━━━━━ Provided data ━━━━━

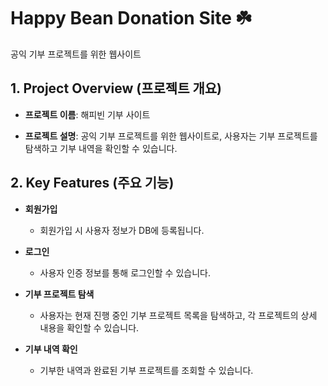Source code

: # Happy Bean Donation Site ☘️

공익 기부 프로젝트를 위한 웹사이트


## 1. Project Overview (프로젝트 개요)  

- **프로젝트 이름**: 해피빈 기부 사이트  

- **프로젝트 설명**: 공익 기부 프로젝트를 위한 웹사이트로, 사용자는 기부 프로젝트를 탐색하고 기부 내역을 확인할 수 있습니다.


## 2. Key Features (주요 기능)  

- **회원가입**  
  - 회원가입 시 사용자 정보가 DB에 등록됩니다.  

- **로그인**  
  - 사용자 인증 정보를 통해 로그인할 수 있습니다.  

- **기부 프로젝트 탐색**  
  - 사용자는 현재 진행 중인 기부 프로젝트 목록을 탐색하고, 각 프로젝트의 상세 내용을 확인할 수 있습니다.  

- **기부 내역 확인**  
  - 기부한 내역과 완료된 기부 프로젝트를 조회할 수 있습니다.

━━━━━

▶ [Your instructions] Which lines of the listing include the string "프로젝트를"? Pull them out.

▶ [Exercise output]
공익 기부 프로젝트를 위한 웹사이트
- **프로젝트 설명**: 공익 기부 프로젝트를 위한 웹사이트로, 사용자는 기부 프로젝트를 탐색하고 기부 내역을 확인할 수 있습니다.
  - 기부한 내역과 완료된 기부 프로젝트를 조회할 수 있습니다.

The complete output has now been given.